On Thursday, April 24, 1975, we heard the appeal from the judgment of Omo Eboh, J., given in Charge No. U/11c/71 at the High Court at Ubiaja, Mid-Western State of Nigeria, in which he purported to have sentenced each of the two accused persons to 5 years’ imprisonment I.H.L. on the 1st count of manslaughter, but in which he did not pronounce sentence on the 2nd count of negligent driving in respect of both accused persons.

Of the five grounds of appeal filed before us, Mr. Ihensekhien, learned counsel for the appellant who alone has appealed, began by arguing the first ground which reads as follows:-

“The Learned Trial Judge erred in Law in so far as:-
(a) He sentenced the appellant before conviction.

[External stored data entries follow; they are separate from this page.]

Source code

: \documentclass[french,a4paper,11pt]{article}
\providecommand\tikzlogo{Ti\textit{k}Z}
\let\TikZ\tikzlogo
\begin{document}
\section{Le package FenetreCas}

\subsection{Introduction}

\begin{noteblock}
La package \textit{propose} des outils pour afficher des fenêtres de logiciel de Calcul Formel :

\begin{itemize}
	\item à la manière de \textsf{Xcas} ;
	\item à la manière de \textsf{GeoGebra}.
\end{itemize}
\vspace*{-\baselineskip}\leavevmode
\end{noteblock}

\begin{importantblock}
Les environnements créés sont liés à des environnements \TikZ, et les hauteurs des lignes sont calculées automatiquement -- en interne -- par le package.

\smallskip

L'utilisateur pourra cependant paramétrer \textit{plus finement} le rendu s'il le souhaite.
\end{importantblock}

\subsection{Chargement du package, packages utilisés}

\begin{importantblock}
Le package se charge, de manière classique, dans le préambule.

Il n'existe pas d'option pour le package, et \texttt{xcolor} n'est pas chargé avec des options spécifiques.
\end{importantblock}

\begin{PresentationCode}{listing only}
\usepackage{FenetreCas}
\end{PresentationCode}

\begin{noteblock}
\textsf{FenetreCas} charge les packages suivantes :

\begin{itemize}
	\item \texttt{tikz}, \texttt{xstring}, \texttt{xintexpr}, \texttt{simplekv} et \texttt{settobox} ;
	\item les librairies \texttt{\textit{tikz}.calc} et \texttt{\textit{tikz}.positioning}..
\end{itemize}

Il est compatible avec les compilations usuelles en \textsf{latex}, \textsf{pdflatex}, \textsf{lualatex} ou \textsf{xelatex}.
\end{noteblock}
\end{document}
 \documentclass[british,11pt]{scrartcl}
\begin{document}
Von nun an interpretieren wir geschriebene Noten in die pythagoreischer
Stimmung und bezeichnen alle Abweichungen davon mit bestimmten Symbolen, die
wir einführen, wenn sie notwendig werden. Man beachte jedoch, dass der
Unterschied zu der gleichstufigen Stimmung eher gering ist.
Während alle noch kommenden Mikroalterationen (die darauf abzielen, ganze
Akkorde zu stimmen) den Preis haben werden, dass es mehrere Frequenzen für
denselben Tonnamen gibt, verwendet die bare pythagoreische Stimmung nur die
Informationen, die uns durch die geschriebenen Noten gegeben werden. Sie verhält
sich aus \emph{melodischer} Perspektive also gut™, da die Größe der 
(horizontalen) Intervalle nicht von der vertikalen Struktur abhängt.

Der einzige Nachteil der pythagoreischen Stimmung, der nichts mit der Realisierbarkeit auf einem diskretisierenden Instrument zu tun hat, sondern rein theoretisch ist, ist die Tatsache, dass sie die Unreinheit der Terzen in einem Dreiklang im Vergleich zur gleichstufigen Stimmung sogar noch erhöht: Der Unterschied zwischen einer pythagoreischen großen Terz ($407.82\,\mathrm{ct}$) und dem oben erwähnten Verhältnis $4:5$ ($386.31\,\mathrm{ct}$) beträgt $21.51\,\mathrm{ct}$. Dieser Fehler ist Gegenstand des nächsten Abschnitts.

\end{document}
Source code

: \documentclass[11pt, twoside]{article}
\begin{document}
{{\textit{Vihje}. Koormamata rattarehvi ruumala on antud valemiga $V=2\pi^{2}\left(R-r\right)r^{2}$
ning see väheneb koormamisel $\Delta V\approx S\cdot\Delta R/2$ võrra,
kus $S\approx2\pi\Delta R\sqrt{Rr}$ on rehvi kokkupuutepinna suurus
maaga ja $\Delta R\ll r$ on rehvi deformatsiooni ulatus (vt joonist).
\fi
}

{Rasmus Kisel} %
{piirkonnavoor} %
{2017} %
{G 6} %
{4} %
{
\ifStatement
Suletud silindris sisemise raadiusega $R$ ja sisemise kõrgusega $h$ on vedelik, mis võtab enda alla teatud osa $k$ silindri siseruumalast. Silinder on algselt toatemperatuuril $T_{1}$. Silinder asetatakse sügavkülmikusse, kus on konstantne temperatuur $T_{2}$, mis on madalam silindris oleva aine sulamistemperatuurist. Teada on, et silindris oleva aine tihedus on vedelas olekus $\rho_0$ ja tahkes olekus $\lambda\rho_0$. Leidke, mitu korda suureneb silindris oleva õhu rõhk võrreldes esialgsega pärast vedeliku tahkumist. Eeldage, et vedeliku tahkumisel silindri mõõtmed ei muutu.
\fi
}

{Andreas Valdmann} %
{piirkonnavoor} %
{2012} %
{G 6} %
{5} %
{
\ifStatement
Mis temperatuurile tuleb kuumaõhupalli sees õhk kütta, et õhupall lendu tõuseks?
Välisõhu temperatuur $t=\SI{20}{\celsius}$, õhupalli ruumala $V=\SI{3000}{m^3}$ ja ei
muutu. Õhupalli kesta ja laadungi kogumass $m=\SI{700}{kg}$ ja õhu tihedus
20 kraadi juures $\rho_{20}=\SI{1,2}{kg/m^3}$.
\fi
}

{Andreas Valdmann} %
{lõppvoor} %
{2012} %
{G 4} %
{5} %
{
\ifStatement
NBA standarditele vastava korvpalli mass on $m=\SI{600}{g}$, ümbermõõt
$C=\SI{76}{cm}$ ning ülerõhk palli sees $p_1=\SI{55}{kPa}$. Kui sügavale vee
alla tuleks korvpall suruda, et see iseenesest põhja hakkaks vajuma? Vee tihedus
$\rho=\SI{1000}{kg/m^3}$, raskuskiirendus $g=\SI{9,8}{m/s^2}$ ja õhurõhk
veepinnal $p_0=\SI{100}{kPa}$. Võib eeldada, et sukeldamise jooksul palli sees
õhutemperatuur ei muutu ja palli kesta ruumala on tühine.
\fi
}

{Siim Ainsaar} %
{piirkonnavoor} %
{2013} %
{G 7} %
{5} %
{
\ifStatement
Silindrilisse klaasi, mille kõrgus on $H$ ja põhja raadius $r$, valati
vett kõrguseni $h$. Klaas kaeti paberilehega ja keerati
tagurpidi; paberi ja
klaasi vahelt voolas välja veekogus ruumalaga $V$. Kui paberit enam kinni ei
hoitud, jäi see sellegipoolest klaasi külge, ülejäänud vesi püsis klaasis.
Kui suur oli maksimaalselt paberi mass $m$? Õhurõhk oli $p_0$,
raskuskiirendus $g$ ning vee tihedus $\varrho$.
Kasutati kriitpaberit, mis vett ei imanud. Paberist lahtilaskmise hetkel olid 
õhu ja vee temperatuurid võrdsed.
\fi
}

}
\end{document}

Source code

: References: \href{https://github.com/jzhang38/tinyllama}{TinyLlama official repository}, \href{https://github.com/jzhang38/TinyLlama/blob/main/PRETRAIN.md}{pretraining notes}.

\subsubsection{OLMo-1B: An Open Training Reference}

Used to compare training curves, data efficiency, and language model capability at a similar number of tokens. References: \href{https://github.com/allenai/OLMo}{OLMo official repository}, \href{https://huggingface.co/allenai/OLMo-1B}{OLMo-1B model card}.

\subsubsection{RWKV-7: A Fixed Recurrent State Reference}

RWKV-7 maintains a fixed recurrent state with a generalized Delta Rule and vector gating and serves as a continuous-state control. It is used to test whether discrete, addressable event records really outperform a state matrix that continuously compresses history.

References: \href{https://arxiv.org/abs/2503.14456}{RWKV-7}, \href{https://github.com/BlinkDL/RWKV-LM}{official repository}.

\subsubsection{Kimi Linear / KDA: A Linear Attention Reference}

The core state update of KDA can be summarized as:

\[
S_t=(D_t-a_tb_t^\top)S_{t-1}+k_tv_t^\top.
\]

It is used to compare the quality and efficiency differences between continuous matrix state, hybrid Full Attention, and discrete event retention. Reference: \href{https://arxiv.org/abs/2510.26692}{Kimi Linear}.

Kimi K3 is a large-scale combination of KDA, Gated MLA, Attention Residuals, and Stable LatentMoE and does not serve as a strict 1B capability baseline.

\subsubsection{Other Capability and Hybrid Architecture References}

(b) The judgment was not reduced into writing and signed and dated before it was “dictated.”

(c) He sentenced the appellant before judgment.

(d) The judgment was reduced into writing, dated and signed when he was already functus officio.

(e) The judgment was never pronounced in Court.”
Learned counsel drew our attention to the following portion of the Record of Appeal, at p. 19:

“Judgment is dictated in Court.

The 1st Accused is sentenced to 5 years I.H.L. on 1st count, no sentence is given on the 2nd count.
The 2nd Accused is sentenced to 5 years I.H.L. on 1st count and no sentence is given on the 2nd count.

(Sgd.) J. Omo Eboh,
Judge, 14/8/73”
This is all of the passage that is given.